OTTAWA – Le gouvernement fédéral accueille avec un grain de sel les réprimandes d'un représentant de l'ONU concernant la situation à la réserve autochtone d'Attawapiskat.
Le rapporteur spécial sur les droits des peuples autochtones à l'ONU, James Anaya, a critiqué mardi le gouvernement Harper au sujet des conditions de vie des Autochtones dans cette réserve du nord de l'Ontario.
«La situation sociale et économique à Attawapiskat semble représenter la réalité dans de nombreuses collectivités des Premières Nations vivant dans les réserves partout au Canada, ce qui s'apparente aux conditions du tiers-monde, a déclaré M. Anaya dans un communiqué. Je vais surveiller de près la situation de la Première Nation d'Attawapiskat et d'autres communautés autochtones au Canada.»

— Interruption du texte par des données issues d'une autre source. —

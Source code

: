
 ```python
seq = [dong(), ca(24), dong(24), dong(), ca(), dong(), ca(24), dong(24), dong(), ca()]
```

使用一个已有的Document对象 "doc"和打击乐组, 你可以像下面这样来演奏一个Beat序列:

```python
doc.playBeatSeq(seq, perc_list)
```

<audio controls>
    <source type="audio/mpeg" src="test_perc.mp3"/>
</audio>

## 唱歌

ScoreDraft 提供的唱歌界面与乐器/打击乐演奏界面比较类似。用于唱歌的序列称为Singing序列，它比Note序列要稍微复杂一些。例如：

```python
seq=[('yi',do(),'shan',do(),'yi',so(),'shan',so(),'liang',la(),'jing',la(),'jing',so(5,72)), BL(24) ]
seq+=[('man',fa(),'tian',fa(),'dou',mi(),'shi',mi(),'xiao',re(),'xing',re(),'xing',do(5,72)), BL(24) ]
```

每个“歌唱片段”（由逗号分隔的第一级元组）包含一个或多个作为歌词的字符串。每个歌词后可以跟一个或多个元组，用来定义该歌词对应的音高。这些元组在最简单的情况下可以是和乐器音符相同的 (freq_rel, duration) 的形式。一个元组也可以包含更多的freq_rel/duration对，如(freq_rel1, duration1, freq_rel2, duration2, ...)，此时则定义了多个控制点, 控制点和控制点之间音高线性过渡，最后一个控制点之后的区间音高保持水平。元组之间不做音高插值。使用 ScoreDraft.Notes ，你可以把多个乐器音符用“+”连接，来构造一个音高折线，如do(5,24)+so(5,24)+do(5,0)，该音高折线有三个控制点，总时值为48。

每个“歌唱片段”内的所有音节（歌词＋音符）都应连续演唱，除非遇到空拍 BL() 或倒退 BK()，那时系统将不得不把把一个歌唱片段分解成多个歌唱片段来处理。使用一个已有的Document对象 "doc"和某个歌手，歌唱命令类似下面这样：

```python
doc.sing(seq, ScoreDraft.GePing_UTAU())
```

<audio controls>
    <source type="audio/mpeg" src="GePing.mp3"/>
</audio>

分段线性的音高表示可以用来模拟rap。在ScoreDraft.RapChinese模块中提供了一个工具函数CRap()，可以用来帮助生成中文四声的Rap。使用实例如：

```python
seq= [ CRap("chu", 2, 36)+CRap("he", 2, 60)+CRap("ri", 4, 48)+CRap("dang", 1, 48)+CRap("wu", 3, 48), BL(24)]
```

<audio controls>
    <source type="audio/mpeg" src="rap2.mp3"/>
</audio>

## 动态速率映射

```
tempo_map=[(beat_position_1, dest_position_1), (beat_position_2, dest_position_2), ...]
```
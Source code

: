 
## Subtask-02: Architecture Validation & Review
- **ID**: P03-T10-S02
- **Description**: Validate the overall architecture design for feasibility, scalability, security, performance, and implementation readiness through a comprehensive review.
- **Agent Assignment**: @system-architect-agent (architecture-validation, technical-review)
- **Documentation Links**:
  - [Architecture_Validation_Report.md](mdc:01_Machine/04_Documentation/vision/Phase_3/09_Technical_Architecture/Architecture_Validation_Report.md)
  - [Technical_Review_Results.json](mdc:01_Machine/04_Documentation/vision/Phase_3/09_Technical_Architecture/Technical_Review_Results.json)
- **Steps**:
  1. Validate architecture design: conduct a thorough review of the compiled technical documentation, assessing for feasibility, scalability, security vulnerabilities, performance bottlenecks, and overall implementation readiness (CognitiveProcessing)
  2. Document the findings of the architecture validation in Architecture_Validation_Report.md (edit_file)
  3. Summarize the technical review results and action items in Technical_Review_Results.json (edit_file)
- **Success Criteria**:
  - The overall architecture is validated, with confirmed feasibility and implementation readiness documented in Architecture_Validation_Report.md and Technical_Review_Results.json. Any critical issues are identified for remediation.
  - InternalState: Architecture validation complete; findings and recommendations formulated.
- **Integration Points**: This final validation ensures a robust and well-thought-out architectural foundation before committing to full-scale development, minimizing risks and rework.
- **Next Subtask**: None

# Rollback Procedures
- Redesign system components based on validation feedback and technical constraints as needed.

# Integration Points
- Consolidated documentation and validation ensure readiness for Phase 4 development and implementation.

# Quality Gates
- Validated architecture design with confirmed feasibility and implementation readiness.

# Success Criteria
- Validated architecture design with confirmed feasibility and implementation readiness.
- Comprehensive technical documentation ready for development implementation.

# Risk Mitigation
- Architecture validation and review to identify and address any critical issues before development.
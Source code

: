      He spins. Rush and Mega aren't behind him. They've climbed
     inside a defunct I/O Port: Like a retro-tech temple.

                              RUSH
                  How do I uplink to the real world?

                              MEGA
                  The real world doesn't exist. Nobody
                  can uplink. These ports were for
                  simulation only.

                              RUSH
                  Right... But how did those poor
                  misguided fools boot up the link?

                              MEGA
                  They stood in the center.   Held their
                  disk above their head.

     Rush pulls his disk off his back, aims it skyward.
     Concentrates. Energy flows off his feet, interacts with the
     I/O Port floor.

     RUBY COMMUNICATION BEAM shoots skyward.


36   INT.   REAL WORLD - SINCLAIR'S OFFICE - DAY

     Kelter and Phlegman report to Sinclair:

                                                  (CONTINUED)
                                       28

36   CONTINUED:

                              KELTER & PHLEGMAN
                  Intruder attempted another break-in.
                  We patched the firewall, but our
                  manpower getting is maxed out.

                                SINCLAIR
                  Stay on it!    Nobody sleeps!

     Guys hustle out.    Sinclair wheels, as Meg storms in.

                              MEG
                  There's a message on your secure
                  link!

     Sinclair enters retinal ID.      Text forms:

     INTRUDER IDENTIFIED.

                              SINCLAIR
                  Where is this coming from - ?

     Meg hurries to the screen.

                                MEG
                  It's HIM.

«Notre gouvernement va corriger les inexactitudes dans cette déclaration», a annoncé la porte-parole du ministère des Affaires étrangères, Michelle Yao. Elle a souligné que la déclaration de M. Anaya mentionnait que Lawrence Cannon est ministre des Affaires étrangères, ce qui n'est pourtant plus le cas depuis sa défaite aux élections du 2 mai.
«Nous nous intéressons aux besoins des résidants d'Attawapiskat, pas aux coups d'éclat», a ajouté Mme Yao.
L'Assemblée des Premières Nations a demandé à l'ONU d'évaluer les conditions dans la réserve d'Attawapiskat, le 6 décembre dernier, au lendemain de la décision d'Ottawa de nommer un tiers pour évaluer la crise du logement et enquêter sur les dépenses.
La réserve compte environ 1800 habitants et elle a reçu 90 millions $ en financement fédéral au cours des cinq dernières années. Beaucoup de familles vivent dans des cabanes non chauffées, sans eau courante.